ArXiv 2025 / Incident Management / Multi-agent Systems / Self-evolution
OpsAgent
An Evolving Multi-agent System for Incident Management in Microservices
Story
OpsAgent grew out of the questions left behind by TrioXpert. Near the end of that project, I started to notice a limitation that bothered me: although TrioXpert introduced LLM-based reasoning into incident management, its numerical branch still relied on neural models trained over specific datasets. That meant we still had to collect data, fit a model, and hope the learned representation could transfer. For a real operations setting, this felt unsatisfying. A diagnostic system should not become helpless every time the environment changes.

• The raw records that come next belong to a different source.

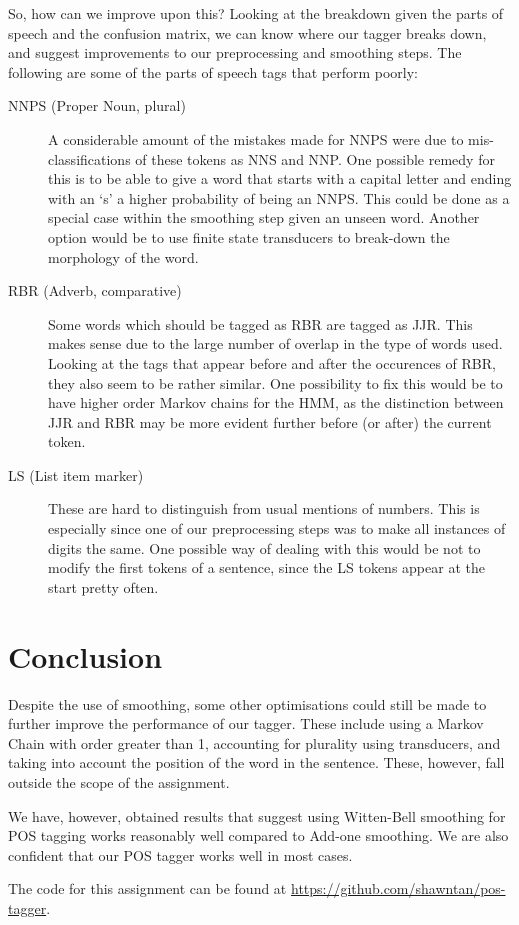 \documentclass[12pt]{homework}
\begin{document}
So, how can we improve upon this? Looking at the breakdown given the parts of 
speech and the confusion matrix, we can know where our tagger breaks down, and 
suggest improvements to our preprocessing and smoothing steps. The following are 
some of the parts of speech tags that perform poorly:
\begin{description}
	\item[NNPS (Proper Noun, plural)] A considerable amount of the mistakes made 
		for NNPS were due to mis-classifications of these tokens as NNS and NNP.  
		One possible remedy for this is to be able to give a word that starts 
		with a capital letter and ending with an `s' a higher probability of 
		being an NNPS. This could be done as a special case within the smoothing 
		step given an unseen word. Another option would be to use finite state 
		transducers to break-down the morphology of the word.
	\item[RBR (Adverb, comparative)] Some words which should be tagged as RBR 
		are tagged as JJR. This makes sense due to the large number of overlap 
		in the type of words used. Looking at the tags
 that appear before and 
		after the occurences of RBR, they also seem to be rather similar. One 
		possibility to fix this would be to have higher order Markov chains for 
		the HMM, as the distinction between JJR and RBR may be more evident 
		further before (or after) the current token.
	\item[LS (List item marker)] These are hard to distinguish from usual 
		mentions of numbers.  This is especially since one of our preprocessing 
		steps was to make all instances of digits the same. One possible way of 
		dealing with this would be not to modify the first tokens of a sentence, 
		since the LS tokens appear at the start pretty often.
\end{description}

\section{Conclusion}
Despite the use of smoothing, some other optimisations could still be made to 
further improve the performance of our tagger. These include using a Markov 
Chain with order greater than 1, accounting for plurality using transducers, and 
taking into account the position of the word in the sentence. These, however, 
fall outside the scope of the assignment.

We have, however, obtained results that suggest using Witten-Bell smoothing for 
POS tagging works reasonably well compared to Add-one smoothing. We are also 
confident that our POS tagger works well in most cases.

The code for this assignment can be found at  
\url{https://github.com/shawntan/pos-tagger}.
\end{document}
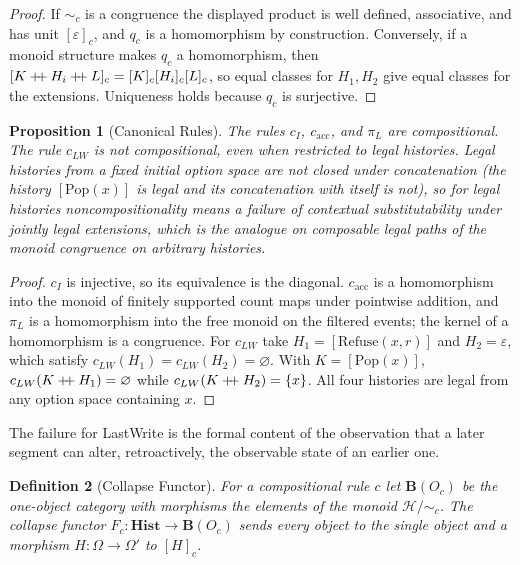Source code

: \documentclass[12pt,oneside,openany]{book}
\theoremstyle{spherepop}
\newtheorem{definition}{Definition}[chapter]
\newtheorem{proposition}[definition]{Proposition}
\theoremstyle{remarkstyle}
\newcommand{\Hist}{\mathbf{Hist}}
\newcommand{\Pop}{\mathrm{Pop}}
\newcommand{\Rfuse}{\mathrm{Refuse}}
\newcommand{\hconcat}{\mathbin{+\mkern-5mu+}}
\newcommand{\calH}{\mathcal{H}}
\begin{document}
\begin{proof}
If $\sim_c$ is a congruence the displayed product is well defined, associative, and has unit $[\varepsilon]_c$, and $q_c$ is a homomorphism by construction. Conversely, if a monoid structure makes $q_c$ a homomorphism, then $[K\hconcat H_i\hconcat L]_c=[K]_c[H_i]_c[L]_c$, so equal classes for $H_1,H_2$ give equal classes for the extensions. Uniqueness holds because $q_c$ is surjective.
\end{proof}

\begin{proposition}[Canonical Rules]
\label{prop:canonical-compositional}
The rules $c_I$, $c_{\mathrm{acc}}$, and $\pi_L$ are compositional. The rule $c_{LW}$ is not compositional, even when restricted to legal histories. Legal histories from a fixed initial option space are not closed under concatenation (the history $[\Pop(x)]$ is legal and its concatenation with itself is not), so for legal histories noncompositionality means a failure of contextual substitutability under jointly legal extensions, which is the analogue on composable legal paths of the monoid congruence on arbitrary histories.
\end{proposition}

\begin{proof}
$c_I$ is injective, so its equivalence is the diagonal. $c_{\mathrm{acc}}$ is a homomorphism into the monoid of finitely supported count maps under pointwise addition, and $\pi_L$ is a homomorphism into the free monoid on the filtered events; the kernel of a homomorphism is a congruence. For $c_{LW}$ take $H_1=[\Rfuse(x,r)]$ and $H_2=\varepsilon$, which satisfy $c_{LW}(H_1)=c_{LW}(H_2)=\varnothing$. With $K=[\Pop(x)]$, $c_{LW}(K\hconcat H_1)=\varnothing$ while $c_{LW}(K\hconcat H_2)=\{x\}$. All four histories are legal from any option space containing $x$.
\end{proof}

The failure for LastWrite is the formal content of the observation that a later segment can alter, retroactively, the observable state of an earlier one.

\begin{definition}[Collapse Functor]
\label{def:collapse-functor}
For a compositional rule $c$ let $\mathbf B(O_c)$ be the one-object category with morphisms the elements of the monoid $\calH/{\sim_c}$. The \emph{collapse functor} $F_c:\Hist\to\mathbf B(O_c)$ sends every object to the single object and a morphism $H:\Omega\to\Omega'$ to $[H]_c$.
\end{definition}
\end{document}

So the first idea behind OpsAgent was much more modest than the final system: build a training-free data processor. I wanted to turn heterogeneous observability data into textual evidence that an LLM could read directly, without training a new model for every dataset. For logs and traces, I extended the textual processing ideas from TrioXpert. Metrics were trickier. They are time-series signals, not sentences. If we wanted to translate them into text, we had to ask a more basic question: what does a metric actually tell us during diagnosis?
The answer was not simply “whether it is abnormal.” For diagnosis, the pattern and magnitude of the anomaly also matter. A sudden spike, a persistent drift, and an oscillating fluctuation may point to different system behaviors. Therefore, OpsAgent first identifies abnormal intervals through an n-sigma rule, extracts the fluctuation magnitude, and then uses a PatternMatcher with a pretrained 1-D CNN to recognize anomaly patterns. In this way, metrics can be converted into compact textual descriptions rather than raw curves. There are other engineering details, such as ranking, cross-pod comparison, and cross-metric comparison, but the core idea is simple: before asking an agent to reason, we should distill observability data into evidence it can actually use.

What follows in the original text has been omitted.